### What you have to do
Exact copies of all the lines below are required, with the pictures omitted.

### Supplied data

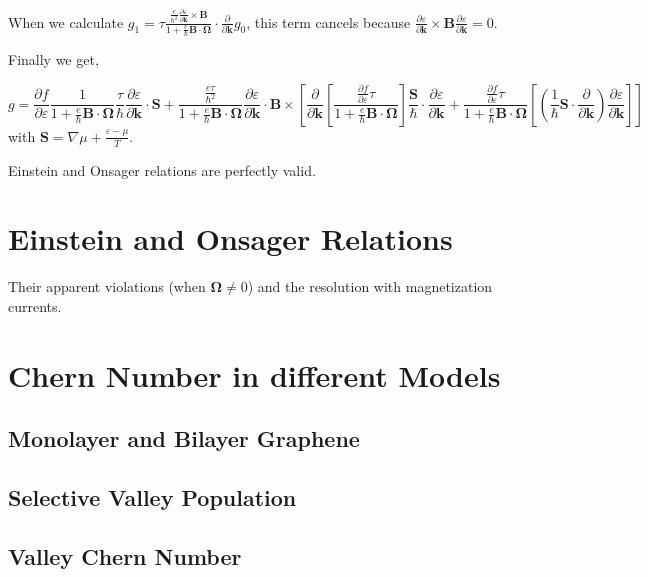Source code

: \documentclass[aps,amsmath,prl]{revtex4-2}
\newcommand{\bvec}[1]{{\mathbf #1}}
\begin{document}
When we calculate $g_1 = \tau \frac{\frac{e}{\hbar^2} \frac{\partial \varepsilon}{\partial \bvec{k}} \times \bvec{B}}{1 + \frac{e}{\hbar} \bvec{B}\cdot\bvec{\Omega}} \cdot\frac{\partial}{\partial \bvec{k}} g_0$, this term cancels because $\frac{\partial \varepsilon}{\partial \bvec{k}} \times \bvec{B}  \frac{\partial \varepsilon}{\partial \bvec{k}} = 0$.

Finally we get,

\begin{equation}
g = \frac{\partial f} {\partial \varepsilon}\frac{1}{1 + \frac{e}{\hbar} \bvec{B}\cdot\bvec{\Omega}}
\frac{\tau}{\hbar} \frac{\partial \varepsilon}{\partial \bvec{k}}\cdot  \bvec{S} + \frac{\frac{e \tau}{\hbar^2} }{1 + \frac{e}{\hbar} \bvec{B}\cdot\bvec{\Omega}} \frac{\partial \varepsilon}{\partial \bvec{k}} \cdot \bvec{B} \times \left[ \frac{\partial}{\partial \bvec{k}} \left[ \frac{\frac{\partial f} {\partial \varepsilon} \tau}{1 + \frac{e}{\hbar} \bvec{B}\cdot\bvec{\Omega}}
\right] \frac{\bvec{S}}{\hbar} \cdot \frac{\partial \varepsilon}{\partial \bvec{k}} + \frac{\frac{\partial f} {\partial \varepsilon} \tau}{1 + \frac{e}{\hbar} \bvec{B}\cdot\bvec{\Omega}} \left[(\frac{1}{\hbar} \bvec{S}\cdot \frac{\partial }{\partial \bvec{k}} )\frac{\partial \varepsilon}{\partial \bvec{k}} \right] \right]
\end{equation}\label{Eq:g_non_zero_chem_temp_grad}
with $\bvec{S} = \nabla \mu + \frac{\varepsilon - \mu}{T}$.

Einstein and Onsager relations are perfectly valid.

\section{Einstein and Onsager Relations}
Their apparent violations (when $\bvec{\Omega} \neq 0$) and the resolution with magnetization currents.

\section{Chern Number in different Models}
\subsection{Monolayer and Bilayer Graphene}
\subsection{Selective Valley Population}
\subsection{Valley Chern Number}
\end{document}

### Exercise response
Source code

: \documentclass[aps,amsmath,prl]{revtex4-2}
\newcommand{\bvec}[1]{{\mathbf #1}}
\begin{document}
When we calculate $g_1 = \tau \frac{\frac{e}{\hbar^2} \frac{\partial \varepsilon}{\partial \bvec{k}} \times \bvec{B}}{1 + \frac{e}{\hbar} \bvec{B}\cdot\bvec{\Omega}} \cdot\frac{\partial}{\partial \bvec{k}} g_0$, this term cancels because $\frac{\partial \varepsilon}{\partial \bvec{k}} \times \bvec{B}  \frac{\partial \varepsilon}{\partial \bvec{k}} = 0$.

Finally we get,

\begin{equation}
g = \frac{\partial f} {\partial \varepsilon}\frac{1}{1 + \frac{e}{\hbar} \bvec{B}\cdot\bvec{\Omega}}
\frac{\tau}{\hbar} \frac{\partial \varepsilon}{\partial \bvec{k}}\cdot  \bvec{S} + \frac{\frac{e \tau}{\hbar^2} }{1 + \frac{e}{\hbar} \bvec{B}\cdot\bvec{\Omega}} \frac{\partial \varepsilon}{\partial \bvec{k}} \cdot \bvec{B} \times \left[ \frac{\partial}{\partial \bvec{k}} \left[ \frac{\frac{\partial f} {\partial \varepsilon} \tau}{1 + \frac{e}{\hbar} \bvec{B}\cdot\bvec{\Omega}}
\right] \frac{\bvec{S}}{\hbar} \cdot \frac{\partial \varepsilon}{\partial \bvec{k}} + \frac{\frac{\partial f} {\partial \varepsilon} \tau}{1 + \frac{e}{\hbar} \bvec{B}\cdot\bvec{\Omega}} \left[(\frac{1}{\hbar} \bvec{S}\cdot \frac{\partial }{\partial \bvec{k}} )\frac{\partial \varepsilon}{\partial \bvec{k}} \right] \right]
\end{equation}\label{Eq:g_non_zero_chem_temp_grad}
with $\bvec{S} = \nabla \mu + \frac{\varepsilon - \mu}{T}$.

Einstein and Onsager relations are perfectly valid.

\section{Einstein and Onsager Relations}
Their apparent violations (when $\bvec{\Omega} \neq 0$) and the resolution with magnetization currents.

\section{Chern Number in different Models}
\subsection{Monolayer and Bilayer Graphene}
\subsection{Selective Valley Population}
\subsection{Valley Chern Number}
\end{document}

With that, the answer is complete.